Read the records below and copy each line that contains "minipage".
┌─ Supplied data
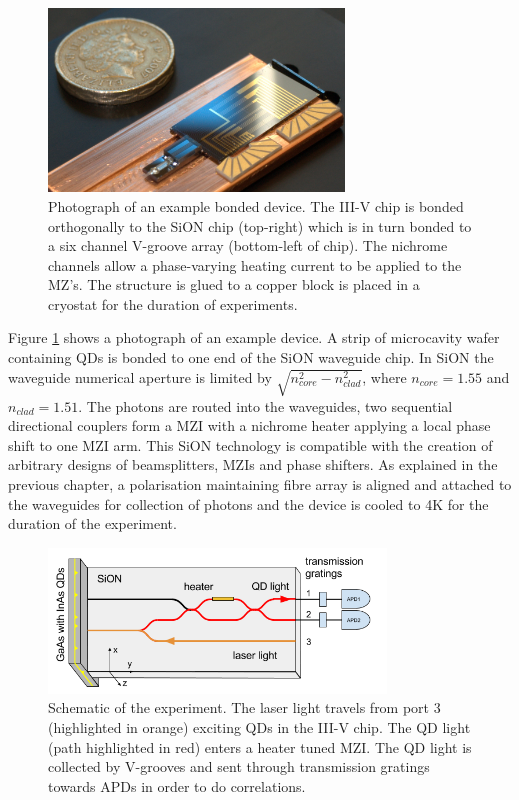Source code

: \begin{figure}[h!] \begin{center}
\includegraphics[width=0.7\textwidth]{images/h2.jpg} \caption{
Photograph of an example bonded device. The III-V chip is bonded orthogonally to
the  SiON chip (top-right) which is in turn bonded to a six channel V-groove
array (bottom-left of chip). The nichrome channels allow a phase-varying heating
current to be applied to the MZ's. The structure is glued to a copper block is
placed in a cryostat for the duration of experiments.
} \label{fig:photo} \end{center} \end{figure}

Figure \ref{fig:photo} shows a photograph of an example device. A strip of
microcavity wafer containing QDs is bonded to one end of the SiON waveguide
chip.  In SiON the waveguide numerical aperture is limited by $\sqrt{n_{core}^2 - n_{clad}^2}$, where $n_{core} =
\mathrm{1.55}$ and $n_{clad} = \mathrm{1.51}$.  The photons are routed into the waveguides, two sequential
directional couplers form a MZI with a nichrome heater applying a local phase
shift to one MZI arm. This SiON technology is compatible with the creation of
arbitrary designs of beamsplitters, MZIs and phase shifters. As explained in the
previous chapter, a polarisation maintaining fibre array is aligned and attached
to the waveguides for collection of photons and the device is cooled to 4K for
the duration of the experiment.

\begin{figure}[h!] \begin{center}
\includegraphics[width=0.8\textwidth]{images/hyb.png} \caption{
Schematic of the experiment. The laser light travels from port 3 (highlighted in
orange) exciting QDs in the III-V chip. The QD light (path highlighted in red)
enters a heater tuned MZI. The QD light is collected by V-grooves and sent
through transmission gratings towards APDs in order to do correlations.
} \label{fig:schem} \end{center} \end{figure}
└─
┌─ Supplied data
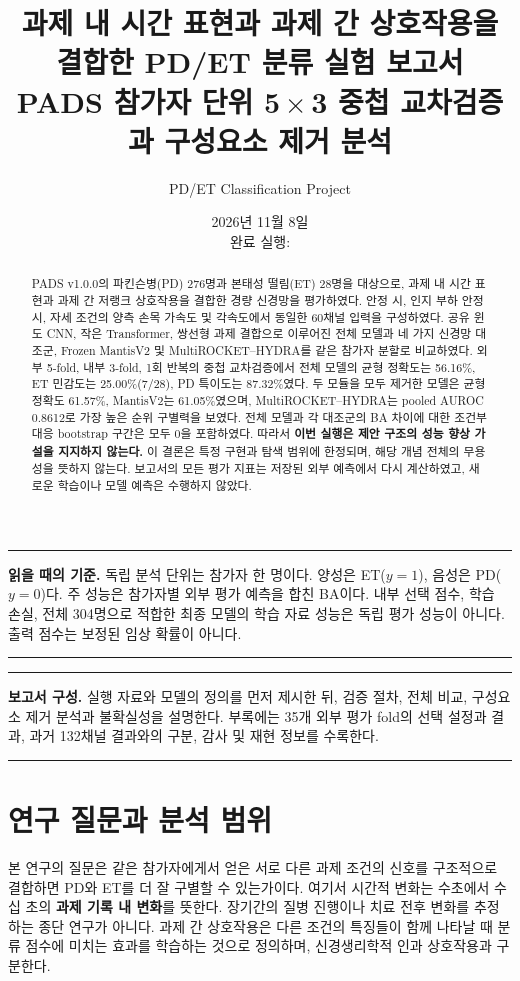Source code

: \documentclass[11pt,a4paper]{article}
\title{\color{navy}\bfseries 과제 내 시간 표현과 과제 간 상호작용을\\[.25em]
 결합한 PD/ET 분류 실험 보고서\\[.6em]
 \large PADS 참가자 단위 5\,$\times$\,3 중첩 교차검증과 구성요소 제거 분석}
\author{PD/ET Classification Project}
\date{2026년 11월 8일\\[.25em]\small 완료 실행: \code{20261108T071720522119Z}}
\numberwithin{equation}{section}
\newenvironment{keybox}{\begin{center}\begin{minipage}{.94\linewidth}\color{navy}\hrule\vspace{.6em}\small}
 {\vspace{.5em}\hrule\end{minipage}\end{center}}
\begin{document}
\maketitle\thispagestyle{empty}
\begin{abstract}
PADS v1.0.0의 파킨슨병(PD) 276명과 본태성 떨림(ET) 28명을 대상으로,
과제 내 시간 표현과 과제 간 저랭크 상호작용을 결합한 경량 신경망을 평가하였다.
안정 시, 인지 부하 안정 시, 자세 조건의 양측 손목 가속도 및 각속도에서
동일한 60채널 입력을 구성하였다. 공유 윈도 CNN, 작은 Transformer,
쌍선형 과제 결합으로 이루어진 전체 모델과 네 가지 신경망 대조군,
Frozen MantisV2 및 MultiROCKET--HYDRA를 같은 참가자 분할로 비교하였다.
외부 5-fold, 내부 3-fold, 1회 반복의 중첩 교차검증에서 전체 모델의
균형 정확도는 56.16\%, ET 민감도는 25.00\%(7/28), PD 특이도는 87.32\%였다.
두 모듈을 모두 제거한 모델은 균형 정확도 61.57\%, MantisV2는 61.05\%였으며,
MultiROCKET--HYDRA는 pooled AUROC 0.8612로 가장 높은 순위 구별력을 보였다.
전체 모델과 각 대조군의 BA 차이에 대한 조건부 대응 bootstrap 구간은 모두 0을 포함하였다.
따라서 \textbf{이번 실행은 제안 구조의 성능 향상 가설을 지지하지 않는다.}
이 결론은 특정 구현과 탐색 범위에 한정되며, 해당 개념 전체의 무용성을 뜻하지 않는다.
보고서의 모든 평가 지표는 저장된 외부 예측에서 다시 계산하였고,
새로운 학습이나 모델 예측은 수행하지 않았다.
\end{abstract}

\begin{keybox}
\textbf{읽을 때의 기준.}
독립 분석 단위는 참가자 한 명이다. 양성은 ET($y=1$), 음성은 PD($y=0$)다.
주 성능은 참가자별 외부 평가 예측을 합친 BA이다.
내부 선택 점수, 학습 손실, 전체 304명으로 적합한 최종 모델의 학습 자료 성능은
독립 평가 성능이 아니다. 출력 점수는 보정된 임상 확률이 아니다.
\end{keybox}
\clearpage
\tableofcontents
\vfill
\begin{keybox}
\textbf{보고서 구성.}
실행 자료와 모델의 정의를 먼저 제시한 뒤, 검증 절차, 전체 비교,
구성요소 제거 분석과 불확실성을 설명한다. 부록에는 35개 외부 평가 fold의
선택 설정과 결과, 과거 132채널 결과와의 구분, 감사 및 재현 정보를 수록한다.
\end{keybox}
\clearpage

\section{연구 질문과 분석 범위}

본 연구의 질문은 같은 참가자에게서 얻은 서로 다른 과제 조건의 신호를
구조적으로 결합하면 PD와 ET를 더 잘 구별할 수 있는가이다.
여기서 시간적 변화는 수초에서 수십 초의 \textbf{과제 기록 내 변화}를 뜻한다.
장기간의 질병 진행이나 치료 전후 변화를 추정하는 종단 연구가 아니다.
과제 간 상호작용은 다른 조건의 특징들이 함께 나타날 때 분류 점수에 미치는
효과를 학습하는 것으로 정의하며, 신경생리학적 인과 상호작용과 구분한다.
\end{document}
└─
--- Your response ---
\newenvironment{keybox}{\begin{center}\begin{minipage}{.94\linewidth}\color{navy}\hrule\vspace{.6em}\small}
 {\vspace{.5em}\hrule\end{minipage}\end{center}}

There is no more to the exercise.